Leslie Dwyre is being remembered for her passion for teaching, for her commitment to her students and for her energetic personality.
Dwyre, a 27-year-old who was teaching Grade 8 at Hillcrest Public School in Estevan, was murdered on April 21, in what was Estevan's first homicide in more than six years.
Since her death, students and staff at Hillcrest and at Bienfait Weldon School – the school where she taught in 2012-13 – have been struggling to cope with the news.
Hillcrest principal David Gillingham said the outpouring of grief reflects the contributions she made in her short tenure at the school.
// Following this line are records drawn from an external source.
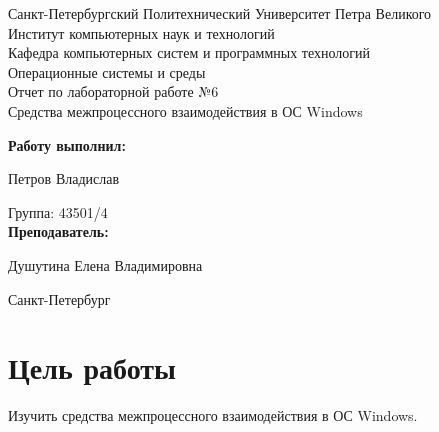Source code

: \documentclass[a4paper]{article}
\begin{document}
\begin{titlepage} %

\begin{center} %

\large Санкт-Петербургский Политехнический Университет Петра Великого\\
\large Институт компьютерных наук и технологий \\
\large Кафедра компьютерных систем и программных технологий\\[6cm]

\huge Операционные системы и среды\\[0.5cm]
\large Отчет по лабораторной работе №6\\[0.1cm]
\large Средства межпроцессного взаимодействия в ОС Windows\\[5cm]
\end{center}

\begin{flushright}
\begin{minipage}{0.5\textwidth}
\begin{flushright}
\textbf{Работу выполнил:}

Петров Владислав

{Группа:} 43501/4\\


\textbf{Преподаватель:} 

Душутина Елена Владимировна
\end{flushright}
\end{minipage} %
\end{flushright} %

\vfill %

\begin{center}

\large Санкт-Петербург\\
\large \the\year %

\end{center} %

\thispagestyle{empty} %
\end{titlepage} %

\vfill %


\section{Цель работы}
	Изучить средства межпроцессного взаимодействия в ОС Windows.
	
\end{document}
“Ms. Dwyre is a teacher that is going to be much missed in our building, and she made an impact while she was here,” said Gillingham. “The school is definitely a better place for her having been a part of it.
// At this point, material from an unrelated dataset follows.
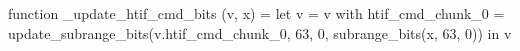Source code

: function _update_htif_cmd_bits (v, x) = let v = { v with htif_cmd_chunk_0 = update_subrange_bits(v.htif_cmd_chunk_0, 63, 0, subrange_bits(x, 63, 0)) } in
  v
“She was very positive, with a bubbly sort of personality, a great smile and a great sense of humour. She was one of those very dedicated, professional teachers who constantly worked to become better at it. She'd always try to find new ways to reach kids.”
Dwyre dreamed of being a teacher from an early age, Gillingham said, and it reflected in her commitment to the profession.
He described her as empathetic, as willing to give someone a second chance, and as having a positive outlook on life.
“She had a really close, personal relationship with a lot of the staff here,” said Gillingham. “She was a very valued friend and colleague for many of the staff, so the staff are also in a state of grief.”
Dwyre helped, in the background, with a variety of extracurricular activities at the school, Gillingham said. And she was involved with professional development efforts, too.
Grief counsellors and Victims Services workers were brought in to help the school community cope. Three additional counsellors arrived on April 22 after students were informed of Dwyre's death. Two of the counsellors remained through April 25.
One stayed at the school until April 30.
Two Victim Services workers were accessible through April 30.
“The support that they have given to staff and students has been phenomenal,” said Gillingham. “We would not have gotten through this week without them.”
Additional teachers and support staff were at the school the first couple days after Dwyre's passing, so that a teacher could leave their classroom briefly to talk to a counsellor.
The division, its leadership, and the community have provided tremendous support since Dwyre's death, Gillingham said.
A monument wall for Dwyre has been added to the front entrance of the school, and reminds everyone of her impact on Hillcrest. It offers students and staff to share memories and anecdotes, and it features poems, essays, photos and drawings.
“It's whatever people need to share their grief, and it's whatever people need in terms of saying goodbye,” said Gillingham. “It's really open as to what that means to people, but if you had something you wanted to say, and you needed a chance to say it, there's an opportunity to put it up there.”
Hillcrest held a memorial service on April 29. There was a video tribute from Dwyre's Grade 8 class, as well as speeches, poems and music.